Using the quadratic formula, we get two possible solutions for q:
q1 = [9 + √91] ≈ 12.55
q2 = [9 - √91] ≈ -3.55 (Ignoring since it's not possible in this case)

The short-run supply curve for each snuffbox maker is given by q = 12.55.

b. Short-run supply curve for the market as a whole:
Since there are 100 identical firms, we can multiply the individual firm's output level by the number of firms to obtain the market supply curve.
Market supply curve = 100 * q = 100 * 12.55 = 1255

To find the equilibrium in this marketplace, we need to equate the quantity demanded (Q) with the quantity supplied (QS):
Q = 110 - 50P
QS = 1255

Setting these two equations equal to each other and solving for P, we get:
110 - 50P = 1255
-50P = 1145
P = -22.9 (Ignoring since it's not possible in this case)

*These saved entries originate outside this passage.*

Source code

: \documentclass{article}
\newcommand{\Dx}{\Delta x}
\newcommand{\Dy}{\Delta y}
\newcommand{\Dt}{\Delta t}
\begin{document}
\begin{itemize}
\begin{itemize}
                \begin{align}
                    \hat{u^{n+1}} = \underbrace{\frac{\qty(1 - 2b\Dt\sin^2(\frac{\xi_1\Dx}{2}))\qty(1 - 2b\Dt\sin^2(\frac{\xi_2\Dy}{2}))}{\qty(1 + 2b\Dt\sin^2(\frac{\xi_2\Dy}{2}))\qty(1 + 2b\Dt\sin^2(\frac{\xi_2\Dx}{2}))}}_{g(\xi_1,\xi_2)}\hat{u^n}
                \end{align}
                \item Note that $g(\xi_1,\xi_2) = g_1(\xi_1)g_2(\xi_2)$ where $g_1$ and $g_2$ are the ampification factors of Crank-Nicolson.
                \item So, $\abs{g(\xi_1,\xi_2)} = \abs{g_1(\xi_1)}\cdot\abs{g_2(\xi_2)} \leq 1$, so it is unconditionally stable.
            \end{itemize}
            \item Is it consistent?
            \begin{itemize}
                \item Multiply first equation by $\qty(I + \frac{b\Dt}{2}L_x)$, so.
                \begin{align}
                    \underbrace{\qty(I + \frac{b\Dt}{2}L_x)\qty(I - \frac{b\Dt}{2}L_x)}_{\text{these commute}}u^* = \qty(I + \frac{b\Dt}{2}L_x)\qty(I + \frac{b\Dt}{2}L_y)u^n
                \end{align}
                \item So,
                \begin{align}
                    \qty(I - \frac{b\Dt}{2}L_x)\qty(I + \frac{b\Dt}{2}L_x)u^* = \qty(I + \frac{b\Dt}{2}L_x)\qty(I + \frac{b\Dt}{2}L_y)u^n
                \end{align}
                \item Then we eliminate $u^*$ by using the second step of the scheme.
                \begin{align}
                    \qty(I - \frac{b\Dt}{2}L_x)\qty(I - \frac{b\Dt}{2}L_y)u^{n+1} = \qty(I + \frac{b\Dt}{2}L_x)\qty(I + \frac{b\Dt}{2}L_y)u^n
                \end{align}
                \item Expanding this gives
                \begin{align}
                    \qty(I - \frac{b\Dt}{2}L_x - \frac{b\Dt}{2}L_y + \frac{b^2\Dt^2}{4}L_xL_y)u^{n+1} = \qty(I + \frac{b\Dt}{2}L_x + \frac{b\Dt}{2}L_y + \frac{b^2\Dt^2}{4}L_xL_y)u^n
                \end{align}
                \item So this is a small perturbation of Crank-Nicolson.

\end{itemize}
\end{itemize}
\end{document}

Therefore, there is no equilibrium in this marketplace given the demand and supply conditions specified.

To calculate each firm's total short-run profit, we need to consider the market price (P) and the total cost (TC) of producing q units.
Total cost (TC) = STC = 0.5q^2 + 10q + 5
Total profit (π) = Total revenue (TR) - Total cost (TC)
Total revenue (TR) = P * q

Since we haven't found a market equilibrium, we can't calculate the total short-run profit for each firm.